Selon Malik Ben Achour, une ligne de fracture divise son camp et celui des défenseurs "d'un paradigme ethno-identitaire."
"Au PS, nous défendons la Palestine car nous craignons un affaissement de la norme universaliste, selon laquelle les règles, les principes et le droit valent pour tous, tout le temps et de la même manière quelle que soit l'ethnie, la religion ou la couleur de peau. La politique du gouvernement Netanyahou, au contraire, c'est je défends mes semblables, quel qu'en soit le prix. Ce n'est pas pour rien qu'aujourd'hui, le drapeau israélien rassemble autour de lui des personnalités comme Javier Milei, Jair Bolsonaro, ou Donald Trump.
"Un thème surdimensionné par les partis"
Cette logique identitaire dénoncée par le PS semble toutefois également traverser les mouvements pro-palestiniens.
Plusieurs partis européens, issus de plusieurs pays, se présenteront aux élections européennes de juin au sein d'une coalition "Free Palestine party". Elle réunira "des partis indépendants partageant la même éthique musulmane", et sera portée en Belgique par le député bruxellois Fouad Ahidar (ex-Vooruit).
Au-delà du fond, le pari sera-t-il porteur électoralement ?

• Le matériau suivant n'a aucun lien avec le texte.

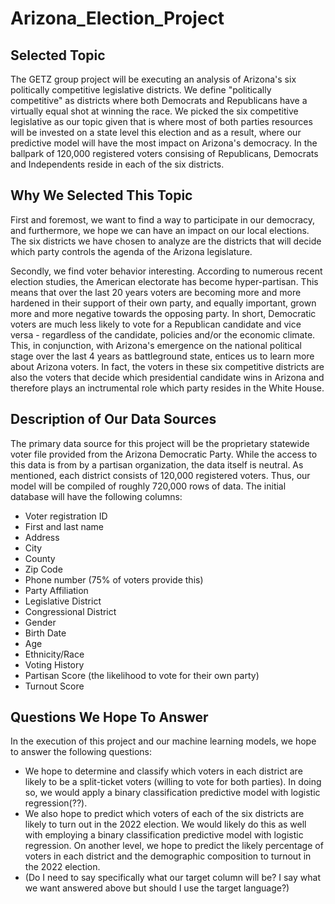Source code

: # Arizona_Election_Project

## Selected Topic

The GETZ group project will be executing an analysis of Arizona's six politically competitive legislative districts. We define "politically competitive" as districts where both Democrats and Republicans have a virtually equal shot at winning the race. We picked the six competitive legislative as our topic given that is where most of both parties resources will be invested on a state level this election and as a result, where our predictive model will have the most impact on Arizona's democracy. In the ballpark of 120,000 registered voters consising of Republicans, Democrats and Independents reside in each of the six districts.

## Why We Selected This Topic

First and foremost, we want to find a way to participate in our democracy, and furthermore, we hope we can have an impact on our local elections. The six districts we have chosen to analyze are the districts that will decide which party controls the agenda of the Arizona legislature.

Secondly, we find voter behavior interesting. According to numerous recent election studies, the American electorate has become hyper-partisan. This means that over the last 20 years voters are becoming more and more hardened in their support of their own party, and equally important, grown more and more negative towards the opposing party. In short, Democratic voters are much less likely to vote for a Republican candidate and vice versa - regardless of the candidate, policies and/or the economic climate. This, in conjunction, with Arizona's emergence on the national political stage over the last 4 years as battleground state, entices us to learn more about Arizona voters. In fact, the voters in these six competitive districts are also the voters that decide which presidential candidate wins in Arizona and therefore plays an inctrumental role which party resides in the White House. 

## Description of Our Data Sources

The primary data source for this project will be the proprietary statewide voter file provided from the Arizona Democratic Party. While the access to this data is from by a partisan organization, the data itself is neutral. As mentioned, each district consists of 120,000 registered voters. Thus, our model will be compiled of roughly 720,000 rows of data. The initial database will have the following columns: 

 - Voter registration ID
 - First and last name
 - Address
 - City
 - County
 - Zip Code
 - Phone number (75% of voters provide this)
 - Party Affiliation
 - Legislative District
 - Congressional District
 - Gender
 - Birth Date
 - Age
 - Ethnicity/Race
 - Voting History
 - Partisan Score (the likelihood to vote for their own party)
 - Turnout Score

## Questions We Hope To Answer

In the execution of this project and our machine learning models, we hope to answer the following questions:

 - We hope to determine and classify which voters in each district are likely to be a split-ticket voters (willing to vote for both parties). In doing so, we would apply a binary classification predictive model with logistic regression(??).
 - We also hope to predict which voters of each of the six districts are likely to turn out in the 2022 election. We would likely do this as well with employing a binary classification predictive model with logistic regression. On another level, we hope to predict the likely percentage of voters in each district and the demographic composition to turnout in the 2022 election. 
 - (Do I need to say specifically what our target column will be? I say what we want answered above but should I use the target language?)
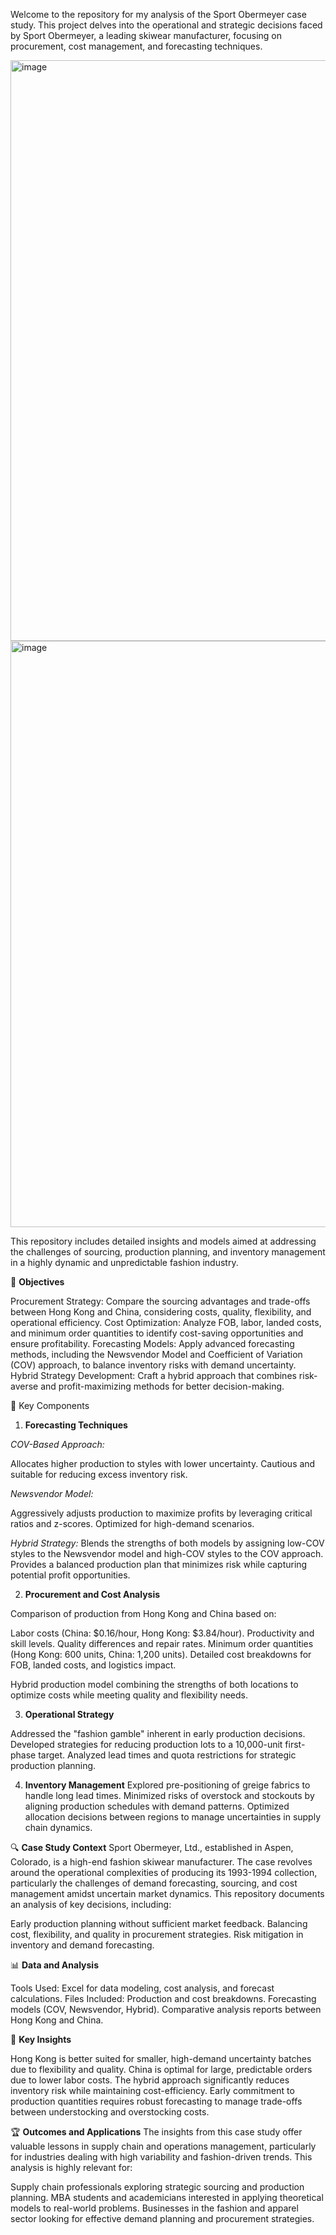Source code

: Welcome to the repository for my analysis of the Sport Obermeyer case study. This project delves into the operational and strategic decisions faced by Sport Obermeyer, a leading skiwear manufacturer, focusing on procurement, cost management, and forecasting techniques.

<img width="929" alt="image" src="https://github.com/user-attachments/assets/06bdafa3-1366-42fc-98ef-23d7a53bf736">
<img width="938" alt="image" src="https://github.com/user-attachments/assets/da2145ec-b5f9-4c2d-879b-c5d37437e1a7">


This repository includes detailed insights and models aimed at addressing the challenges of sourcing, production planning, and inventory management in a highly dynamic and unpredictable fashion industry.

📌 **Objectives**

Procurement Strategy: Compare the sourcing advantages and trade-offs between Hong Kong and China, considering costs, quality, flexibility, and operational efficiency.
Cost Optimization: Analyze FOB, labor, landed costs, and minimum order quantities to identify cost-saving opportunities and ensure profitability.
Forecasting Models: Apply advanced forecasting methods, including the Newsvendor Model and Coefficient of Variation (COV) approach, to balance inventory risks with demand uncertainty.
Hybrid Strategy Development: Craft a hybrid approach that combines risk-averse and profit-maximizing methods for better decision-making.

📂 Key Components

1. **Forecasting Techniques**

_COV-Based Approach:_

Allocates higher production to styles with lower uncertainty.
Cautious and suitable for reducing excess inventory risk.

_Newsvendor Model:_

Aggressively adjusts production to maximize profits by leveraging critical ratios and z-scores.
Optimized for high-demand scenarios.

_Hybrid Strategy:_
Blends the strengths of both models by assigning low-COV styles to the Newsvendor model and high-COV styles to the COV approach.
Provides a balanced production plan that minimizes risk while capturing potential profit opportunities.

2. **Procurement and Cost Analysis**

Comparison of production from Hong Kong and China based on:

Labor costs (China: $0.16/hour, Hong Kong: $3.84/hour).
Productivity and skill levels.
Quality differences and repair rates.
Minimum order quantities (Hong Kong: 600 units, China: 1,200 units).
Detailed cost breakdowns for FOB, landed costs, and logistics impact.

Hybrid production model combining the strengths of both locations to optimize costs while meeting quality and flexibility needs.

3. **Operational Strategy**
   
Addressed the "fashion gamble" inherent in early production decisions.
Developed strategies for reducing production lots to a 10,000-unit first-phase target.
Analyzed lead times and quota restrictions for strategic production planning.

4. **Inventory Management**
Explored pre-positioning of greige fabrics to handle long lead times.
Minimized risks of overstock and stockouts by aligning production schedules with demand patterns.
Optimized allocation decisions between regions to manage uncertainties in supply chain dynamics.

🔍 **Case Study Context**
Sport Obermeyer, Ltd., established in Aspen, Colorado, is a high-end fashion skiwear manufacturer. The case revolves around the operational complexities of producing its 1993-1994 collection, particularly the challenges of demand forecasting, sourcing, and cost management amidst uncertain market dynamics. This repository documents an analysis of key decisions, including:

Early production planning without sufficient market feedback.
Balancing cost, flexibility, and quality in procurement strategies.
Risk mitigation in inventory and demand forecasting.

📊 **Data and Analysis**

Tools Used: Excel for data modeling, cost analysis, and forecast calculations.
Files Included:
Production and cost breakdowns.
Forecasting models (COV, Newsvendor, Hybrid).
Comparative analysis reports between Hong Kong and China.

🧠 **Key Insights**

Hong Kong is better suited for smaller, high-demand uncertainty batches due to flexibility and quality.
China is optimal for large, predictable orders due to lower labor costs.
The hybrid approach significantly reduces inventory risk while maintaining cost-efficiency.
Early commitment to production quantities requires robust forecasting to manage trade-offs between understocking and overstocking costs.

🏆 **Outcomes and Applications**
The insights from this case study offer valuable lessons in supply chain and operations management, particularly for industries dealing with high variability and fashion-driven trends. This analysis is highly relevant for:

Supply chain professionals exploring strategic sourcing and production planning.
MBA students and academicians interested in applying theoretical models to real-world problems.
Businesses in the fashion and apparel sector looking for effective demand planning and procurement strategies.
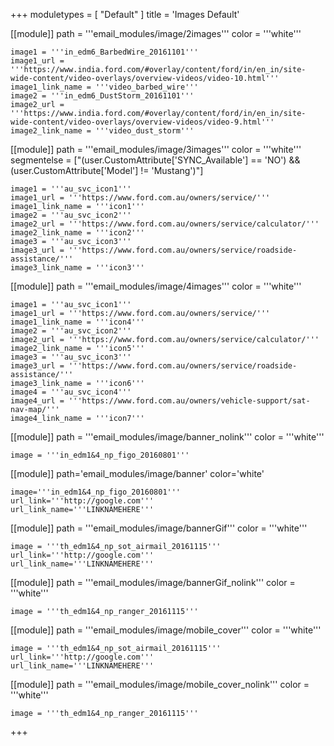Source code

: +++
moduletypes = [ "Default" ]
title = 'Images Default'

[[module]]
path = '''email_modules/image/2images'''
color = '''white'''

	image1 = '''in_edm6_BarbedWire_20161101'''
	image1_url = '''https://www.india.ford.com/#overlay/content/ford/in/en_in/site-wide-content/video-overlays/overview-videos/video-10.html'''
	image1_link_name = '''video_barbed_wire'''
	image2 = '''in_edm6_DustStorm_20161101'''
	image2_url = '''https://www.india.ford.com/#overlay/content/ford/in/en_in/site-wide-content/video-overlays/overview-videos/video-9.html'''
	image2_link_name = '''video_dust_storm'''

[[module]]
path = '''email_modules/image/3images'''
color = '''white'''
segmentelse = ["(user.CustomAttribute['SYNC_Available'] == 'NO') && (user.CustomAttribute['Model'] != 'Mustang')"]

	image1 = '''au_svc_icon1'''
	image1_url = '''https://www.ford.com.au/owners/service/'''
	image1_link_name = '''icon1'''
	image2 = '''au_svc_icon2'''
	image2_url = '''https://www.ford.com.au/owners/service/calculator/'''
	image2_link_name = '''icon2'''
	image3 = '''au_svc_icon3'''
	image3_url = '''https://www.ford.com.au/owners/service/roadside-assistance/'''
	image3_link_name = '''icon3'''

[[module]]
path = '''email_modules/image/4images'''
color = '''white'''

	image1 = '''au_svc_icon1'''
	image1_url = '''https://www.ford.com.au/owners/service/'''
	image1_link_name = '''icon4'''
	image2 = '''au_svc_icon2'''
	image2_url = '''https://www.ford.com.au/owners/service/calculator/'''
	image2_link_name = '''icon5'''
	image3 = '''au_svc_icon3'''
	image3_url = '''https://www.ford.com.au/owners/service/roadside-assistance/'''
	image3_link_name = '''icon6'''
	image4 = '''au_svc_icon4'''
	image4_url = '''https://www.ford.com.au/owners/vehicle-support/sat-nav-map/'''
	image4_link_name = '''icon7'''

[[module]]
path = '''email_modules/image/banner_nolink'''
color = '''white'''

	image = '''in_edm1&4_np_figo_20160801'''

[[module]]
path='email_modules/image/banner'
color='white'

	image='''in_edm1&4_np_figo_20160801'''
	url_link='''http://google.com'''
	url_link_name='''LINKNAMEHERE'''

[[module]]
path = '''email_modules/image/bannerGif'''
color = '''white'''

	image = '''th_edm1&4_np_sot_airmail_20161115'''
	url_link='''http://google.com'''
	url_link_name='''LINKNAMEHERE'''

[[module]]
path = '''email_modules/image/bannerGif_nolink'''
color = '''white'''

	image = '''th_edm1&4_np_ranger_20161115'''

[[module]]
path = '''email_modules/image/mobile_cover'''
color = '''white'''

	image = '''th_edm1&4_np_sot_airmail_20161115'''
	url_link='''http://google.com'''
	url_link_name='''LINKNAMEHERE'''

[[module]]
path = '''email_modules/image/mobile_cover_nolink'''
color = '''white'''

	image = '''th_edm1&4_np_ranger_20161115'''

+++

"Territorialement, le thème parle dans les centres urbains comme Anvers et Bruxelles où il y a une communauté juive et une communauté d'origine maghrébine. C'est aussi sans doute le cas dans une partie de la communauté étudiante. Mais il ne faut pas toujours réfléchir uniquement en termes stratégiques. Des personnalités comme Malik Ben Achour (PS) ou Simon Moutquin (Ecolo) n'ont pas attendu les attaques d'octobre pour se positionner sur Gaza", pointe Pascal Delwit (ULB). "Mais si on ne devait penser qu'en termes purement stratégiques, il me semble que la place donnée à ce thème par les partis politiques est surdimensionnée par rapport aux préoccupations de la société francophone, qui a d'autres attentes sur le pouvoir d'achat ou le logement."